[Start of Attachment]

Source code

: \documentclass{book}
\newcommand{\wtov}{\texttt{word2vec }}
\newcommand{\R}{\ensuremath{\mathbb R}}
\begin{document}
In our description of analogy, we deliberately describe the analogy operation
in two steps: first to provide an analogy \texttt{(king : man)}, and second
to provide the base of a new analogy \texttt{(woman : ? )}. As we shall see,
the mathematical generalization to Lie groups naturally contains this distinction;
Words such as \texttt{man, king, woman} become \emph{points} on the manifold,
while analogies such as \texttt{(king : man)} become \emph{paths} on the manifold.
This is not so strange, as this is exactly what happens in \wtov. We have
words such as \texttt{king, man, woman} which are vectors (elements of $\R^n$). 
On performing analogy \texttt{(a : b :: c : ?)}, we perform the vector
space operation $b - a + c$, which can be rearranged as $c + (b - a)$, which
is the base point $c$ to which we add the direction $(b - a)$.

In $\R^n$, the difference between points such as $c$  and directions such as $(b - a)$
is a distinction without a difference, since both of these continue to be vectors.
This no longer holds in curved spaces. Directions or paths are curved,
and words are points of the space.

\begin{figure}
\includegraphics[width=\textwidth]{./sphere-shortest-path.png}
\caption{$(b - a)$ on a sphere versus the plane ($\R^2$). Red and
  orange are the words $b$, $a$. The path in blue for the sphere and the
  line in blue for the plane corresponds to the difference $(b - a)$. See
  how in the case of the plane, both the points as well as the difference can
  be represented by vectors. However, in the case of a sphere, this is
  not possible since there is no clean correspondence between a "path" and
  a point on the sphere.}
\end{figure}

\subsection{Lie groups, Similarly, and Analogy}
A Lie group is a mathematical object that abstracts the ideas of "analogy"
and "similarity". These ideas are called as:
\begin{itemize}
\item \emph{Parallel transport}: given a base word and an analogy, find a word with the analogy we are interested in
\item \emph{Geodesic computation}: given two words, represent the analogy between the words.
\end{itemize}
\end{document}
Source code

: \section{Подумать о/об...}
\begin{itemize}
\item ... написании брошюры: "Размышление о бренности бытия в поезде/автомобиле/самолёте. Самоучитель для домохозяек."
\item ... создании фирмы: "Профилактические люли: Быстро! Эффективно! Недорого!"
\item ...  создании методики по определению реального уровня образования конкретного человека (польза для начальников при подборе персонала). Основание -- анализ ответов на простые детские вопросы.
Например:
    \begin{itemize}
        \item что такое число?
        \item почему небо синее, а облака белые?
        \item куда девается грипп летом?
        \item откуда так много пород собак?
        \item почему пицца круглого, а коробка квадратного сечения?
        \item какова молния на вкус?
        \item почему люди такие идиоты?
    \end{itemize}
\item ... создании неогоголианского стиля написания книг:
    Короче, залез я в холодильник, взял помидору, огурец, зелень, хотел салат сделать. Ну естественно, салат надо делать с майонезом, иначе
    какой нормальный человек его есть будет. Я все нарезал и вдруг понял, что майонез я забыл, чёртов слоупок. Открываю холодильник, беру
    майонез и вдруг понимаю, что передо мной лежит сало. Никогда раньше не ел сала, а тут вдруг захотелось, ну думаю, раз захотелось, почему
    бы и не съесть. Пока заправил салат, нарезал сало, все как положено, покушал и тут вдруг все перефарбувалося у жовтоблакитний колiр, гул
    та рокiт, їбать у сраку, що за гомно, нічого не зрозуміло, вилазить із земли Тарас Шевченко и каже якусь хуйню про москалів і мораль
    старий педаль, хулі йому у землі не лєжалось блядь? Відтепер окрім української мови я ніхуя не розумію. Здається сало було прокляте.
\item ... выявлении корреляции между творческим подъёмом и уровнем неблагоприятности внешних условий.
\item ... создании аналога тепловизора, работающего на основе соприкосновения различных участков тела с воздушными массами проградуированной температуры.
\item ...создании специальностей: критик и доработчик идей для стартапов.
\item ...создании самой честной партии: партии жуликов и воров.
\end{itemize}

[End of Attachment]

Assignment
Write out the records once more, precisely as they stand.

Finished task
Source code

: \documentclass{book}
\newcommand{\wtov}{\texttt{word2vec }}
\newcommand{\R}{\ensuremath{\mathbb R}}
\begin{document}
In our description of analogy, we deliberately describe the analogy operation
in two steps: first to provide an analogy \texttt{(king : man)}, and second
to provide the base of a new analogy \texttt{(woman : ? )}. As we shall see,
the mathematical generalization to Lie groups naturally contains this distinction;
Words such as \texttt{man, king, woman} become \emph{points} on the manifold,
while analogies such as \texttt{(king : man)} become \emph{paths} on the manifold.
This is not so strange, as this is exactly what happens in \wtov. We have
words such as \texttt{king, man, woman} which are vectors (elements of $\R^n$). 
On performing analogy \texttt{(a : b :: c : ?)}, we perform the vector
space operation $b - a + c$, which can be rearranged as $c + (b - a)$, which
is the base point $c$ to which we add the direction $(b - a)$.

In $\R^n$, the difference between points such as $c$  and directions such as $(b - a)$
is a distinction without a difference, since both of these continue to be vectors.
This no longer holds in curved spaces. Directions or paths are curved,
and words are points of the space.

\begin{figure}
\includegraphics[width=\textwidth]{./sphere-shortest-path.png}
\caption{$(b - a)$ on a sphere versus the plane ($\R^2$). Red and
  orange are the words $b$, $a$. The path in blue for the sphere and the
  line in blue for the plane corresponds to the difference $(b - a)$. See
  how in the case of the plane, both the points as well as the difference can
  be represented by vectors. However, in the case of a sphere, this is
  not possible since there is no clean correspondence between a "path" and
  a point on the sphere.}
\end{figure}

\subsection{Lie groups, Similarly, and Analogy}
A Lie group is a mathematical object that abstracts the ideas of "analogy"
and "similarity". These ideas are called as:
\begin{itemize}
\item \emph{Parallel transport}: given a base word and an analogy, find a word with the analogy we are interested in
\item \emph{Geodesic computation}: given two words, represent the analogy between the words.
\end{itemize}
\end{document}
Source code

: \section{Подумать о/об...}
\begin{itemize}
\item ... написании брошюры: "Размышление о бренности бытия в поезде/автомобиле/самолёте. Самоучитель для домохозяек."
\item ... создании фирмы: "Профилактические люли: Быстро! Эффективно! Недорого!"
\item ...  создании методики по определению реального уровня образования конкретного человека (польза для начальников при подборе персонала). Основание -- анализ ответов на простые детские вопросы.
Например:
    \begin{itemize}
        \item что такое число?
        \item почему небо синее, а облака белые?
        \item куда девается грипп летом?
        \item откуда так много пород собак?
        \item почему пицца круглого, а коробка квадратного сечения?
        \item какова молния на вкус?
        \item почему люди такие идиоты?
    \end{itemize}
\item ... создании неогоголианского стиля написания книг:
    Короче, залез я в холодильник, взял помидору, огурец, зелень, хотел салат сделать. Ну естественно, салат надо делать с майонезом, иначе
    какой нормальный человек его есть будет. Я все нарезал и вдруг понял, что майонез я забыл, чёртов слоупок. Открываю холодильник, беру
    майонез и вдруг понимаю, что передо мной лежит сало. Никогда раньше не ел сала, а тут вдруг захотелось, ну думаю, раз захотелось, почему
    бы и не съесть. Пока заправил салат, нарезал сало, все как положено, покушал и тут вдруг все перефарбувалося у жовтоблакитний колiр, гул
    та рокiт, їбать у сраку, що за гомно, нічого не зрозуміло, вилазить із земли Тарас Шевченко и каже якусь хуйню про москалів і мораль
    старий педаль, хулі йому у землі не лєжалось блядь? Відтепер окрім української мови я ніхуя не розумію. Здається сало було прокляте.
\item ... выявлении корреляции между творческим подъёмом и уровнем неблагоприятности внешних условий.
\item ... создании аналога тепловизора, работающего на основе соприкосновения различных участков тела с воздушными массами проградуированной температуры.
\item ...создании специальностей: критик и доработчик идей для стартапов.
\item ...создании самой честной партии: партии жуликов и воров.
\end{itemize}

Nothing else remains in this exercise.